Table 13 Median F1-Score values of MRR grouped by Components
Fig. 16
figure 16

Impact analysis of component for CraftDroid Test Generator on all subject and ATM Test Generator on shared subjects

4.7 Threats to Validity

We discuss the main threats to the validity of the results, and summarize how we mitigated them.

External Validity The main threat to the external validity of our results concerns the generalizability of the results to other Android apps and test migration scenarios. We mitigated this threat by experimenting with a large number of test migration scenarios (147), which is comparable to or higher than the number of scenarios that the authors of test reuse approaches used so far to evaluate their approaches (Lin et al. 2019; Behrang and Orso 2019). Moreover, we collected the subjects from two benchmark datasets built by two independent teams, spanning several app categories and functionalities (Table 5). The number of Android apps (30) that we considered in our experiments is higher than the number of Android apps used in FrUITeR’s experiments (20) (Zhao et al. 2020).

Internal Validity The main threats to the internal validity of our results concern both errors in our implementation that may lead to incorrect results and errors in our re-implementation of the semantic matching algorithms of ATM and CraftDroid. We mitigated the threat that may derive from errors in the implementation of Semantic Matching Evaluator (research questions RQ1, RQ2 and RQ3) by manually validating the descriptors and metrics on a set of 30 sample queries that we selected with the following characteristics: empty descriptors, and abnormally high or low MRR and Top1 values. For such queries, we manually inspect the GUI of the app to check that both the descriptors are correctly extracted and the embedding models return the computed similarity scores. We mitigated the threat that may derive from errors in the implementation of Test Migration Evaluator (research questions RQ4, RQ5, RQ6), by checking that the test generation approaches ATM and CraftDroid integrated into our framework with their original configuration, return similar results to those obtained by running the original implementations on the same subjects. We mitigated the treat that our re-implementation of the semantic matching algorithms of ATM and CraftDroid may not faithfully implement the semantic matching algorithms of ATM and CraftDroid, by referring to the original source code of the implementations of the authors of ATM and CraftDroid, to exclude that other factors besides the selection of test reuse components might affect the results. We also released our data and scriptsFootnote 4, and we welcome external validation.

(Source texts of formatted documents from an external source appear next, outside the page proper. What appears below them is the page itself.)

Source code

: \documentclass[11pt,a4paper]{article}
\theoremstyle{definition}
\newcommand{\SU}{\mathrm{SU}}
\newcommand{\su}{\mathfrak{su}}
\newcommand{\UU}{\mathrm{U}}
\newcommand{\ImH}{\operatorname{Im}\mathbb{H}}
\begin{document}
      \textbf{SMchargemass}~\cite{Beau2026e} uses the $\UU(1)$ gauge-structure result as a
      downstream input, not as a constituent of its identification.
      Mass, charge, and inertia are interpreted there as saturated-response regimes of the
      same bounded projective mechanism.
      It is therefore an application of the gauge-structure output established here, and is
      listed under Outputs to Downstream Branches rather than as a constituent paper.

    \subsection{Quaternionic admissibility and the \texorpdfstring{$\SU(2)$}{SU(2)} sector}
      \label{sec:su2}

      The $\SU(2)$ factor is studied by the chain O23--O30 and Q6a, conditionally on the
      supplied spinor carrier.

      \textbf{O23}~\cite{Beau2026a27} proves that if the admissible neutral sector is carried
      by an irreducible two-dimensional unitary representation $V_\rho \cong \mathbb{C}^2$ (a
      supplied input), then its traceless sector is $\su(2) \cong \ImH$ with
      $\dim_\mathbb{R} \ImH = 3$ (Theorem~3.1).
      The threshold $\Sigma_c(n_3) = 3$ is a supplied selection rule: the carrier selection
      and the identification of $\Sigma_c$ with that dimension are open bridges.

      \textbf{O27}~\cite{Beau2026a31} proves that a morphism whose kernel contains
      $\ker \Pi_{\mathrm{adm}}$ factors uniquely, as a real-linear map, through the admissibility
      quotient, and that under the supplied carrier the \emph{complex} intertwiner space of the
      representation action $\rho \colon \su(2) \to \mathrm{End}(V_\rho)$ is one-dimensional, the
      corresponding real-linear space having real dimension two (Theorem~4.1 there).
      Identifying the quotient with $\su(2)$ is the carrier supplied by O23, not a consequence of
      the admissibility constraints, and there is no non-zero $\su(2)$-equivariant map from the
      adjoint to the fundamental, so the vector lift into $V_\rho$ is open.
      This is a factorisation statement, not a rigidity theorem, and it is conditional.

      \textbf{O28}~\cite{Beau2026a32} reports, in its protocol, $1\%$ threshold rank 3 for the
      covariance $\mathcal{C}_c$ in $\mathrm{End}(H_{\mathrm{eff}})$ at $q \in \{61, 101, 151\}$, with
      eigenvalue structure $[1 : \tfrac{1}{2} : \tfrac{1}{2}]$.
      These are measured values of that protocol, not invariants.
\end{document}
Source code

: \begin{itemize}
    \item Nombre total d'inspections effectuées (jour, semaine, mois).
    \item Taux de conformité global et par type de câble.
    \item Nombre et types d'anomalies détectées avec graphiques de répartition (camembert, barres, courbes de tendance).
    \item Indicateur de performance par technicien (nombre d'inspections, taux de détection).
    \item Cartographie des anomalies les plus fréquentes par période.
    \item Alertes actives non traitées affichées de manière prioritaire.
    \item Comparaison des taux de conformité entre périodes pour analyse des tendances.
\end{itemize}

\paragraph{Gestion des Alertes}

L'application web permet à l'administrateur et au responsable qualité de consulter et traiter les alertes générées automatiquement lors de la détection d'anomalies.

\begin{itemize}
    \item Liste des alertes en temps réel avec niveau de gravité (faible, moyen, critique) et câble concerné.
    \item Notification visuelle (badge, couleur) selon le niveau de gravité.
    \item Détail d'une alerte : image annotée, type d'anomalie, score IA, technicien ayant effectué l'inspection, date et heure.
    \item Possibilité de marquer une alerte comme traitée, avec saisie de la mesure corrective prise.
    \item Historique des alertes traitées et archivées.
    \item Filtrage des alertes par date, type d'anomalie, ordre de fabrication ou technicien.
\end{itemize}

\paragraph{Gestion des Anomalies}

Construct Validity The main threat to the construct validity concerns the adequacy of the measures that we use in the experiments, for evaluating the effectiveness of semantic matching and test reuse. We mitigated the threat that may derive for metrics, by considering well-established metrics. We evaluate semantic matching in isolation with MRR and Top1, widely used metrics in information retrieval. We evaluate the effectiveness of test migration with the Fidelity metrics (Zhao et al. 2020), which are the de-facto standard metrics for evaluating test reuse approaches (Zhao et al. 2020).

5 Related Work

This paper presents the first study of semantic matching of GUI events for test reuse approaches. The closest related work is FrUITeR (Zhao et al. 2020), a framework that Zhao et al. designed to comparatively evaluate test reuse techniques. FrUITeR targets the end-to-end effectiveness of Test Reuse approaches by automatically evaluating the quality of the generated test cases (using fidelity metrics). Differently, our framework enables the evaluation of the semantic matching in isolation using the MRR and Top1 metrics, and also allows the automated evaluation of different combinations of the test reuse components. In particular, our study evaluates both the end-to-end effectiveness of Test Reuse techniques and the impact of each component in isolation. In our study, we identify a common workflow of test reuse approaches and propose a component-based evaluation framework that uses metrics introduced in FrUITeR. Differently from Zhao et al.’s study, we investigate the impact of each component of test reuse, and we suggest which instances of components are more effective based on the results. We conduct our semantic matching study both in isolation from and with respect to test generation, reporting novel findings and insights.

Some studies in the NLP community compare various word embedding techniques (Baroni et al. 2014; Wang et al. 2018; Li et al. 2018). Li et al. report that word embedding techniques trained on domain-specific corpora perform better on the related specialized tasks (Li et al. 2018), which is in line with the results of this paper. However, our study is the first study that compares word embedding techniques in the context of GUI events matching. In our previous work (Khalili et al. 2022) we studied the impact of domain-specific corpora on training word embedding models for the semantic matching of GUI events. The results suggest that there is an ideal level of specialization and further specializations have a negative impact.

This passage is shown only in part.